Osteoporosis is a condition that causes gradual bone and joint deterioration so bones are prone to fracture or break with ease. Common affected bones are hip bones, backbones, and wrist bones. Osteoporosis is known as a “silent illness” because a victim might not notice any deviations until a bone breaks. Bones are living tissues so to keep them healthy, the body naturally breaks down old bone tissues to replace them with new, stronger ones.
While doctors can treat osteoporosis with FDA-approved medications, such as Evenity (Romosozumab), in patients at high risk of the condition (namely postmenopausal females who are at a high risk of fracturing bones), research also shows that osteoporosis can be largely prevented with the help of dietary changes and certain bone-supporting lifestyle decisions, such as:
1. Calcium rich diets
When calcium is involved, plenty of it is not always in the human body. Everybody needs to take a daily dose of the recommended prescription. With a well-balanced diet, anybody can get more out of the required calcium minerals from their nutrition and occupy the remainder with supplements. People could be consuming more calcium than they thought. Try estimating your daily calcium consumption by checking the labels of the diet.

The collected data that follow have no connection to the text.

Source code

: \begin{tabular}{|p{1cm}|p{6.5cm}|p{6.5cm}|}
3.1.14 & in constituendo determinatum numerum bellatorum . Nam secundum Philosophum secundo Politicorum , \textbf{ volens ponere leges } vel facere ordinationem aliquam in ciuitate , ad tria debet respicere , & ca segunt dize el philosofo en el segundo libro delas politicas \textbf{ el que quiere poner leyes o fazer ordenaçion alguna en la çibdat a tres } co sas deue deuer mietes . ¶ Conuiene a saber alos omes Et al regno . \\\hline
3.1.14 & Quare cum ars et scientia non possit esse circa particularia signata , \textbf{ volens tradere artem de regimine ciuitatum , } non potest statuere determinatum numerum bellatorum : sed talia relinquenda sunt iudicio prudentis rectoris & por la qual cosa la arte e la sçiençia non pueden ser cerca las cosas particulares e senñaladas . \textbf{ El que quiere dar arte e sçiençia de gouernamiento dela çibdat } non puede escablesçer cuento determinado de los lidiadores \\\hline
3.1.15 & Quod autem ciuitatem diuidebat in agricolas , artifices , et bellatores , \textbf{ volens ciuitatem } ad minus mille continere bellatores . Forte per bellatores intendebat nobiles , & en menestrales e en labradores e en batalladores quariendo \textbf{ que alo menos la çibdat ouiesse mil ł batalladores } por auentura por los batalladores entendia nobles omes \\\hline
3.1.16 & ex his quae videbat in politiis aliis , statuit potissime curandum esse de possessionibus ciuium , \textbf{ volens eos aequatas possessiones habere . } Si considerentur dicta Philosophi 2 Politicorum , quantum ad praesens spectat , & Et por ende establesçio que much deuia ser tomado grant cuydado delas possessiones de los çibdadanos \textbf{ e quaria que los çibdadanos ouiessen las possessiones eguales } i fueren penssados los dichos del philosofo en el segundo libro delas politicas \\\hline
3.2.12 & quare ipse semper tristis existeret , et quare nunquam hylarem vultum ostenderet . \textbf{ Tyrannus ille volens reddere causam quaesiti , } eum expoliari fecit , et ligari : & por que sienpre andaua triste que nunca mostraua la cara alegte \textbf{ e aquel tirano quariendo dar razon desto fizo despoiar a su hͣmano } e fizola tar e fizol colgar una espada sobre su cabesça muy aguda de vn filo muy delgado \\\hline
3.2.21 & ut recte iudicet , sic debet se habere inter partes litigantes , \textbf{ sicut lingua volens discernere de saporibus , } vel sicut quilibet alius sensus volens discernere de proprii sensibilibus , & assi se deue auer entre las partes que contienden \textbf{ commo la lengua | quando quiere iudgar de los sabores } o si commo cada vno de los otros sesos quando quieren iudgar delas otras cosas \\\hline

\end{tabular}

Note that the tags are on a daily grant of 1000 milligrams; therefore, if the label reads “25 percent of daily calcium,” it means that you will be consuming 250 milligrams of calcium minerals per diet.
2. Vitamin D
Vitamin D assists the body in retaining calcium, which is used to strengthen bones. When an individual is exposed to the sun;s rays, the kidney and liver are accountable for producing Vitamin D. However, a lot of people cannot depend only on sunlight to achieve the daily dose because of where they live or how much they venture outside. Sunscreens, skin tone, and seasonal variations can all impact vitamin D absorption from the sun. As many patients don’t meet the recommended daily equivalents of vitamin D via their diets, doctors may recommend spending an hour in the sun each day, or supplementing with vitamin D drops in order to satisfy the required daily goal.
3. Protein Intake
Proteins exist in every tissue of the body, including bones. Research has shown that consuming increased protein in the diet (i.e., lean meats, eggs, nuts, etc.) advances bone mineral density. The daily needed dose of protein is 0.4g per pound of weight. Proteins can be consumed from animal and protein rich plant foodstuffs (i.e., beans and nut butters).
Exercising is great for both fitness, healthy weight maintenance, and bone mineral density. Exercising stimulates the tissues responsible for making bones. Not any old exercise will help you support bone health though. In fact, resistance and weight-bearing exercise up to 3 times per week is most recommended. Resistance exercise uses an opposing force, like handheld weights, elastic bands, or body gravity to strengthen muscles and bones. Strong muscles and balance also assists patients to avoid falling while lessening any injuries. The choices made in early life also impacts your bones health in the future. Consider making some variations to your life like:
- Staying active each day
- Consuming a balanced diet
- Maintaining a healthy body weight
- Reducing consumption of alcohol
- Quitting smoking
5. Get regular bone density screenings
Bone density screenings are the only tests that can analyze bone weakness prior to bone fracture. Patients most at risk for osteoporosis (i.e., women with slight builds, those with a family history of osteoporosis, or women in their menopausal years) should consider a yearly bone density screening to assist and estimate the density of bones and the chances of fracturing a bone.